Vania membekap mulutnya ketika mulai menangkap pembicaraan di antara kedua putranya. Ia mengambil lembaran yang sudah diremas oleh Lukas. Kesiap keras teredam oleh bekapan tangannya. “Hasil ini pasti salah, Lucius.”

Lucius mendesah keras akan kekeras kepalaan sang mama dan adiknya. “Ya, anggap saja begitu,” pungkasnya mengakhiri pembicaraan yang sia-sia ini. Ia berjalan ke arah pintu, tapi langkahnya terhenti sebelum mencapai pintu. Berbalik dan menatap kedua orang yang masih membeku di tempat tersebut. “Dan, aku akan menggunakan tiga kamar di sayap barat untuk mereka.”

*** 

Tangan Calia bergerak mengelus jari manisnya yang polos. Tempat cincin pernikahannya dan Lucius pernah tersemat di sana. Lucius masih mengenakan cincin pernikahan mereka. 

‘Kau ingin aku menceraikanmu? Jangan bermimpi, Calia. Aku tak akan pernah menceraikanmu.’

‘Seumur hidup, kau akan terikat dengan pernikahan ini. Kau tak akan menikahi siapa pun. Menginginkan pria mana pun. Itu adalah hukuman untukmu.’

Mata Calia terpejam mengingat semua itu. Dengan perasaan yang tak lagi terbentuk. Ia bahkan tak tahu lagi apa yang seharusnya dirasakannya untuk pernikahan yang masih mengikat mereka. Juga untuk perasaannya terhadap Lucius.
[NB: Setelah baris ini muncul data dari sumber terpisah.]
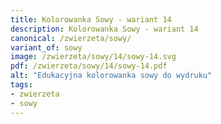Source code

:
 ```yaml
---
title: Kolorowanka Sowy - wariant 14
description: Kolorowanka Sowy - wariant 14
canonical: /zwierzeta/sowy/
variant_of: sowy
image: /zwierzeta/sowy/14/sowy-14.svg
pdf: /zwierzeta/sowy/14/sowy-14.pdf
alt: "Edukacyjna kolorowanka sowy do wydruku"
tags:
- zwierzeta
- sowy
---
```

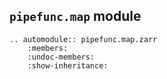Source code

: ## `pipefunc.map` module

```{eval-rst}
.. automodule:: pipefunc.map.zarr
    :members:
    :undoc-members:
    :show-inheritance:
```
“Kau benar-benar akan melakukan semua ini?” Suara Caleb membangunkan Calia dari lamunannya.

Calia menoleh, menatap wajah sang kakak dan mengeser tempat duduknya lebih dekat pada Caleb. Meletakkan kepala di pundak sang kakak.

“Aku lebih tak sanggup kehilangan Zayn, Caleb. Aku tak ingin menyesali semuanya.”

Caleb mendesah dalam hati, lengannya merangkul pundak sang adik. Calia selalu berusaha terlihat kuat di hadapan ketiga kembar.

“Kita bisa mengusahakan semua usaha untuk membayar biayanya. Kita sudah menjual semuanya, bahkan aku akan menjual diriku sendiri untuk membayar biaya perawatan Zayn. Tapi kau tahu kalau bukan hanya itu yang Zayn butuhkan. Lucius satu-satunya harapan kita. Zsazsa dan Zaiden terlalu kecil untuk dijadikan pendonor.”

“Dia belum melakukan tes untuk kecocokan Lucius sebagai pendonor.”

Calia tahu itu.

“Lalu bagaimana jika hasilnya tidak cocok?”